OptimizationPythonPower BIOR-ToolsVRPBin Packing

RH Furniture: Route Optimization + BI Pipeline

problem · Cut delivery cost and CO₂ for a furniture retailer by solving the daily Vehicle Routing Problem and feeding optimized routes into a live Power BI dashboard.

repo · Rashad-Mohammed02/RHFurnitureRouteOptimization ↗primary · Jupyter Notebookupdated · 3 days agosize · 66.8 KB

what shipped

Built a Python pipeline using Google OR-Tools to solve a capacity-constrained Vehicle Routing Problem on customer orders pulled from SharePoint Excel.
Engineered a bin-packing scheduler with time-window feasibility, splitting oversized orders across multiple delivery nodes.
Computed cost and CO₂ for each route vs. a naive baseline and exported 4 CSVs powering a single-refresh Power BI dashboard.
Designed for live disruption testing: edit order status in SharePoint, hit Refresh in Power BI, and the optimizer reruns end to end.

repository readme

fetched from github · rebuilt daily

RH Furniture: Route Optimization + BI Pipeline

A Vehicle Routing Problem (VRP) solver in Python (Google OR-Tools) feeding a live Power BI dashboard for daily delivery planning at a furniture retailer.
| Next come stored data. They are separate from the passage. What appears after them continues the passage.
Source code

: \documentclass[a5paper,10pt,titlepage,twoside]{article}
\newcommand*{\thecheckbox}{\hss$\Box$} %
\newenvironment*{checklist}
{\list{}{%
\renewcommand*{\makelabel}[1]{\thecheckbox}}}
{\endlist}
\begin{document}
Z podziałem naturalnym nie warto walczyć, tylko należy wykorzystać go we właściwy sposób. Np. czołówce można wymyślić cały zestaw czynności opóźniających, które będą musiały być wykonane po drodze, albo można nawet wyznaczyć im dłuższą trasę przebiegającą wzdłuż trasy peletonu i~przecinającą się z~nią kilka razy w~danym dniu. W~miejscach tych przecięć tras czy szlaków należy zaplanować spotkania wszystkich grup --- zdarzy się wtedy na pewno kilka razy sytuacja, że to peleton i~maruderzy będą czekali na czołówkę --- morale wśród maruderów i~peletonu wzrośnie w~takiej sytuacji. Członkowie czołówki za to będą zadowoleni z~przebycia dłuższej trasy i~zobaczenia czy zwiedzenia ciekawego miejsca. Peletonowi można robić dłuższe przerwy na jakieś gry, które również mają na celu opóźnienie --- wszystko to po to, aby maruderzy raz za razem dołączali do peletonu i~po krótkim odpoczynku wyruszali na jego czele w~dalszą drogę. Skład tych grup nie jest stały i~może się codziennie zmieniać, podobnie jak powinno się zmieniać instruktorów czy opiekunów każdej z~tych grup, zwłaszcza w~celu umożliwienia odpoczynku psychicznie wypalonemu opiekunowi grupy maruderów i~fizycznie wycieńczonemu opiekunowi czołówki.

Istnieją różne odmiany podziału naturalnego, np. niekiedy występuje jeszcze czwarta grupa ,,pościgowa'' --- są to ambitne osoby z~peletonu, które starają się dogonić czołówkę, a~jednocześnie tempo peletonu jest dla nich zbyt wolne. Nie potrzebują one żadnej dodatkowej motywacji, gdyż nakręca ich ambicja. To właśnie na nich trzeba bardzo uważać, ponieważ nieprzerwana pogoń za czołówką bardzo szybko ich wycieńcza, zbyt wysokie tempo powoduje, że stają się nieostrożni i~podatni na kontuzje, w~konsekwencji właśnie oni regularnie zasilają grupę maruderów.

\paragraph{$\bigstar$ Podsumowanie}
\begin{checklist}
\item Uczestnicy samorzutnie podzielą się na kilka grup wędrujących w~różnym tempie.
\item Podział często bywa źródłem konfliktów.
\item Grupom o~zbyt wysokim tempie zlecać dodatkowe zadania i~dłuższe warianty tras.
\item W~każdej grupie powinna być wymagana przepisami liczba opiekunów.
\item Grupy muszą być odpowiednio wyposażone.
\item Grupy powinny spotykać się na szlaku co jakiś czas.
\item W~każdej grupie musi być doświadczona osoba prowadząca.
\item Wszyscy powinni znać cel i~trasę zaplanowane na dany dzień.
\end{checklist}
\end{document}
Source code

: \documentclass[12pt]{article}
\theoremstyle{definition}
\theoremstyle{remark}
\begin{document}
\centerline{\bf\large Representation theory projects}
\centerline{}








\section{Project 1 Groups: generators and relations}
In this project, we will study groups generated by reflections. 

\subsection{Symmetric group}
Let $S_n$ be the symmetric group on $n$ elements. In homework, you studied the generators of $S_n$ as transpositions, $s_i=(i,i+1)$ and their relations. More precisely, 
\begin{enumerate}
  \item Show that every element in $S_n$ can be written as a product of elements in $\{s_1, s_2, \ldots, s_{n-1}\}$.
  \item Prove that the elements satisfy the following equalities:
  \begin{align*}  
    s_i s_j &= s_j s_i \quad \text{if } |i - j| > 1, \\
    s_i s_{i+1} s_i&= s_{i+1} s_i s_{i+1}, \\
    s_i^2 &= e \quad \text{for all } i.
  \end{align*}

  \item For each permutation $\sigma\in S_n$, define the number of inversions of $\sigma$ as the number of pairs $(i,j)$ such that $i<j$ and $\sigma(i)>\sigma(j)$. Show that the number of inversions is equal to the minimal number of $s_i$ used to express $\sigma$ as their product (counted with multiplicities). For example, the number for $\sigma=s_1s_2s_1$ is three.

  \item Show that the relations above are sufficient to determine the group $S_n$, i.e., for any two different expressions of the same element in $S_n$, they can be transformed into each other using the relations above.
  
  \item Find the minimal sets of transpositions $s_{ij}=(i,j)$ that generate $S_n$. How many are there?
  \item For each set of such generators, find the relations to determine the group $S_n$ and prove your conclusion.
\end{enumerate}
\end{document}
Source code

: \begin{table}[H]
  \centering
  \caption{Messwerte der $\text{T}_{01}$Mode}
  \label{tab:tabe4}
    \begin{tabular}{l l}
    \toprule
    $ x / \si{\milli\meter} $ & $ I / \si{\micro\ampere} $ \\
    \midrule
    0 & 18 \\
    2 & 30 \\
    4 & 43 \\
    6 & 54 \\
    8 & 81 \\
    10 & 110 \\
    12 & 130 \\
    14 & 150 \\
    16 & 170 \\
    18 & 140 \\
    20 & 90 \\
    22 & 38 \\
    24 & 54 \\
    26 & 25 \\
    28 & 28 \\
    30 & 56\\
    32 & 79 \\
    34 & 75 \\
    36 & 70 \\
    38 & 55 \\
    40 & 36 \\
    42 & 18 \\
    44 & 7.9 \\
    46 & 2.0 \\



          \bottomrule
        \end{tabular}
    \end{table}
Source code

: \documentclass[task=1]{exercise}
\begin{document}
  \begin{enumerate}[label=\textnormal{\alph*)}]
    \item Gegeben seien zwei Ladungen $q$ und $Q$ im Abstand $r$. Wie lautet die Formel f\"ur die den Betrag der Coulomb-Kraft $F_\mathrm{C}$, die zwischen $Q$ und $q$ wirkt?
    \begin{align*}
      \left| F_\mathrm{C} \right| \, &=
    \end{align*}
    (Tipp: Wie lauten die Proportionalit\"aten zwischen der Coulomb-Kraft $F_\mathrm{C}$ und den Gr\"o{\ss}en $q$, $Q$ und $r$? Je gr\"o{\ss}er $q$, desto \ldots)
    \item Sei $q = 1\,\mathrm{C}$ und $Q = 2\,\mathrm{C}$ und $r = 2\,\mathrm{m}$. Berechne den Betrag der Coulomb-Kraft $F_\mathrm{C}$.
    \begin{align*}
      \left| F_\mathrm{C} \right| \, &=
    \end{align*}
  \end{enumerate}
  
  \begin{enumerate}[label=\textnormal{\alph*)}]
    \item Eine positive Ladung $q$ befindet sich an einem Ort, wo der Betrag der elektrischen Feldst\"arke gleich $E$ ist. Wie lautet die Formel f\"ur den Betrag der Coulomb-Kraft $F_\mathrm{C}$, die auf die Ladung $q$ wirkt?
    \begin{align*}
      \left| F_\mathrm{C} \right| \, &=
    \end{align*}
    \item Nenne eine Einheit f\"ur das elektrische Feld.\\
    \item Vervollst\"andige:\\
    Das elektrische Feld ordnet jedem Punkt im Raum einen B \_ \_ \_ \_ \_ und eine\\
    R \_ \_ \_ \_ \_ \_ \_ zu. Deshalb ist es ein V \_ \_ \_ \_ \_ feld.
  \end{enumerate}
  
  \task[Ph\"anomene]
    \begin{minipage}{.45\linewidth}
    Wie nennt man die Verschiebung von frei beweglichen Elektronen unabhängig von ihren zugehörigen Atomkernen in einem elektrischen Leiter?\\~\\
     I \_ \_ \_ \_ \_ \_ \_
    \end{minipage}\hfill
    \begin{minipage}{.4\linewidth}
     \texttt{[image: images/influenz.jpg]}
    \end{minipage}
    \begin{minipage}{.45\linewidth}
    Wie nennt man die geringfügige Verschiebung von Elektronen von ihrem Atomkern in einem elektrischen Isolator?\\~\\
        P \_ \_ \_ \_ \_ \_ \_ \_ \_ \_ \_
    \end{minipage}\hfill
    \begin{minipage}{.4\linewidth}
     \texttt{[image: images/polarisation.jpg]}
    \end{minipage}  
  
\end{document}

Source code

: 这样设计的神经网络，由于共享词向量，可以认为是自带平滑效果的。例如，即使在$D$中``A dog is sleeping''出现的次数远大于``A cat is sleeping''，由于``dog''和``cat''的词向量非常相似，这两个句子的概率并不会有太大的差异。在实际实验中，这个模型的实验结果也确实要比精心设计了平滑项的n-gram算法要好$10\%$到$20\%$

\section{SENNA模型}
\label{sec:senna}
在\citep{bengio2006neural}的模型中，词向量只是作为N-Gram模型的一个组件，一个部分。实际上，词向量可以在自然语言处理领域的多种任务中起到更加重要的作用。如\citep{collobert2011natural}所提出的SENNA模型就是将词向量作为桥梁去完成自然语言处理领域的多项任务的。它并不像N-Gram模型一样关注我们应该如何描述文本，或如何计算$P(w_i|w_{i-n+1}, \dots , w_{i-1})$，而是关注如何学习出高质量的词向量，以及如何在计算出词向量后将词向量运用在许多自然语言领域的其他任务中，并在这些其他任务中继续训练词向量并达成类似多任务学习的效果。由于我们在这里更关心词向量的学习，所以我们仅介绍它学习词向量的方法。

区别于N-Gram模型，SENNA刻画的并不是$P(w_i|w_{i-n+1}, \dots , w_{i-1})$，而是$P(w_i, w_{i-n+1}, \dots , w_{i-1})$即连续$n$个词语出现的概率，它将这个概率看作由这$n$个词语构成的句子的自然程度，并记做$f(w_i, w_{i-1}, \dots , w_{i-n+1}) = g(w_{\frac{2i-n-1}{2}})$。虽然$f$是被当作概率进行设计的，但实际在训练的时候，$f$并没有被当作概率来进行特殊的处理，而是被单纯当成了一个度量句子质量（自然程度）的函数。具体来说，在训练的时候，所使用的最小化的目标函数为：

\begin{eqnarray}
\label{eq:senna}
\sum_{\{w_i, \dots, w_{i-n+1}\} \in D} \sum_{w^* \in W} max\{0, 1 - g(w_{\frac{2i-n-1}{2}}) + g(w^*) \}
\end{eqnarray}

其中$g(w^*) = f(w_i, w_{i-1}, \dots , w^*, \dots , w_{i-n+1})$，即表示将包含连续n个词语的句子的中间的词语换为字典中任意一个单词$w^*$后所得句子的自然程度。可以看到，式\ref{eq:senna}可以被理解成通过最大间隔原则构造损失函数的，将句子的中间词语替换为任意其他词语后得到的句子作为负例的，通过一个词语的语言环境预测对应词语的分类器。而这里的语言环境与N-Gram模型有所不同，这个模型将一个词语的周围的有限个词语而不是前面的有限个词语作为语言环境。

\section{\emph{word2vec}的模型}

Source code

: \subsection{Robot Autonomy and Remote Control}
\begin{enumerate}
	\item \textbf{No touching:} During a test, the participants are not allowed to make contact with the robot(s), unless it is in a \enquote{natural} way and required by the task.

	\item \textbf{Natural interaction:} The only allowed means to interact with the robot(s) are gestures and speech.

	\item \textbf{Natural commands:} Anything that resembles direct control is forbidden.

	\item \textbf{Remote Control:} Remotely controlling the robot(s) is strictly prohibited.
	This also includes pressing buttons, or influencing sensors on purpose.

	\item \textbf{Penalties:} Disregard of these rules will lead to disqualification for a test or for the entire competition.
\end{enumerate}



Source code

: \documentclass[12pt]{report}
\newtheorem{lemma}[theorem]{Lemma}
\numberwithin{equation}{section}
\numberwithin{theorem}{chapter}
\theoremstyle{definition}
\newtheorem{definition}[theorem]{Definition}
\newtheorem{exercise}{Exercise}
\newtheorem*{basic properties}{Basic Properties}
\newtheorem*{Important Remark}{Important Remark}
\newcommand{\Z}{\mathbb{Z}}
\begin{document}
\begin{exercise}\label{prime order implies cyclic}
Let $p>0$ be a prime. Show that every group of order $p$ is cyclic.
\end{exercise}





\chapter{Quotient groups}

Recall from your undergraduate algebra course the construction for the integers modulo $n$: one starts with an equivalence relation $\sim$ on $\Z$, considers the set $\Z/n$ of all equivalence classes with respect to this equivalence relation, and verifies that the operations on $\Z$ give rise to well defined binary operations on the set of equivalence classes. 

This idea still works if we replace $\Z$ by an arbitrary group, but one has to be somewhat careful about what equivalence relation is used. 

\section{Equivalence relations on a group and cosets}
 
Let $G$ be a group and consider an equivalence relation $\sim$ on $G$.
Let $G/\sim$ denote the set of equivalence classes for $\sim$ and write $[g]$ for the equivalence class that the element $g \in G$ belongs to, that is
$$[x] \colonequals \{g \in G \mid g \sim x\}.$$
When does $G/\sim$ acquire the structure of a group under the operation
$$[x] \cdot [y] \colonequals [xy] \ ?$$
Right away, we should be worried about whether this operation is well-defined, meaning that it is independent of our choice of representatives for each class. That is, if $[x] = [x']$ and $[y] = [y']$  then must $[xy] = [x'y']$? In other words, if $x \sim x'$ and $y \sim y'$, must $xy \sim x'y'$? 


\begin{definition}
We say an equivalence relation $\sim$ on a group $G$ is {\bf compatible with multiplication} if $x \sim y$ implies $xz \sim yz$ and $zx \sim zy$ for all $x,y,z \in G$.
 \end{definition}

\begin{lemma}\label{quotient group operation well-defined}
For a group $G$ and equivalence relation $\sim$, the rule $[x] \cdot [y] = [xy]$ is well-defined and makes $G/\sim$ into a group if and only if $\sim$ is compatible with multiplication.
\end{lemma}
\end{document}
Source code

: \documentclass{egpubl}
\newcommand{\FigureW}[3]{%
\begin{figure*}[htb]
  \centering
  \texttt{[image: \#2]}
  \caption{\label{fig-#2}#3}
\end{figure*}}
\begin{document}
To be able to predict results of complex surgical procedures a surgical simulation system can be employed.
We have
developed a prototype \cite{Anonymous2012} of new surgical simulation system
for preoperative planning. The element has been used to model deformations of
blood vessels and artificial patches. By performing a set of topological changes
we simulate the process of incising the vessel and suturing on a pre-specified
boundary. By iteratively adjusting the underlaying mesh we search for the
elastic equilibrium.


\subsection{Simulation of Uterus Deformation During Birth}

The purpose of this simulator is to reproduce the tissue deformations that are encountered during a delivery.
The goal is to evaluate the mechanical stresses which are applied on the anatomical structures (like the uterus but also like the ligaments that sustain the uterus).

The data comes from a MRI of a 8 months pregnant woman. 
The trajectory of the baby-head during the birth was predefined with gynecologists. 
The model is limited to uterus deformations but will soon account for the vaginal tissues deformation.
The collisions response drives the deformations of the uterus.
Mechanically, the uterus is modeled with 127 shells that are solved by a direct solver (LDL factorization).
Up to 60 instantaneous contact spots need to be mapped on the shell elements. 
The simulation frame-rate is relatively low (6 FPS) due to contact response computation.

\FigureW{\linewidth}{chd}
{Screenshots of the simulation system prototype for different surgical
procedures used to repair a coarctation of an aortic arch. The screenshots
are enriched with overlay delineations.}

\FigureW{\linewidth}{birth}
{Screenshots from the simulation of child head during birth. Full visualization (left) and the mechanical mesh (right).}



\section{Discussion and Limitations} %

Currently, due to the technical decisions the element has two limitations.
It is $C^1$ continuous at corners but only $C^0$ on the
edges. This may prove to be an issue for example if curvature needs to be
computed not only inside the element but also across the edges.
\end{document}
Built for DAT-8564 Business Intelligence (MS Business Analytics, Hult International Business School, Spring 2026).

The problem

RH Unlimited Furniture runs daily deliveries from a single warehouse to customers across a metro area. The questions on every dispatcher's desk:

What is the minimum-cost set of routes that delivers all active orders today?
How does each route compare to a naive baseline (one-truck-per-customer or unsorted dispatch)?
What's the CO₂ impact of the optimized vs. naive plan?
What if an order gets cancelled mid-day? Re-plan in seconds without leaving Power BI.

Architecture

┌─────────────────────┐
│  SharePoint Excel   │  ← Input Template (orders, fleet, addresses, config)
│  RH_Input_Template  │
└──────────┬──────────┘
           │
           ▼
┌────────────────────────────────────────────────┐
│  Python pipeline (route_optimization.ipynb)    │
│  ────────────────────────────────────────────  │
│  1. Read all params from Input Template        │
│  2. Apply furniture specs (volume, weight)     │
│  3. Split oversized orders into delivery nodes │
│  4. Build distance/duration matrix             │
│  5. Cost & CO₂ functions                       │
│  6. OR-Tools VRP solver                        │
│  7. Bin-packing scheduler (time-window check)  │
│  8. Per-day detail + loading manifest          │
│  9. CO₂ comparison vs naive baseline           │
│ 10. Export 4 CSVs                              │
└──────────┬─────────────────────────────────────┘
           │
           ▼
┌─────────────────────┐
│   Power BI (.pbix)  │  ← Single-Refresh dashboard
│ Optimized routes    │
│ Cost & CO₂ deltas   │
│ Loading manifests   │
└─────────────────────┘

The whole thing is template-driven — no hardcoded constants, no hardcoded item dictionary. Everything reads from the Input Template's three sheets:

Sheet	What it holds
`Model Config`	Solver parameters, vehicle capacities, depot location
`Furniture Reference`	Product specs (dimensions, weight, fragility)
`Delivery Orders`	Active orders for the day (filtered by `Status == Active`)
`Customer Directory`	Customer addresses

What the optimizer does

Capacity-constrained Vehicle Routing Problem (VRP)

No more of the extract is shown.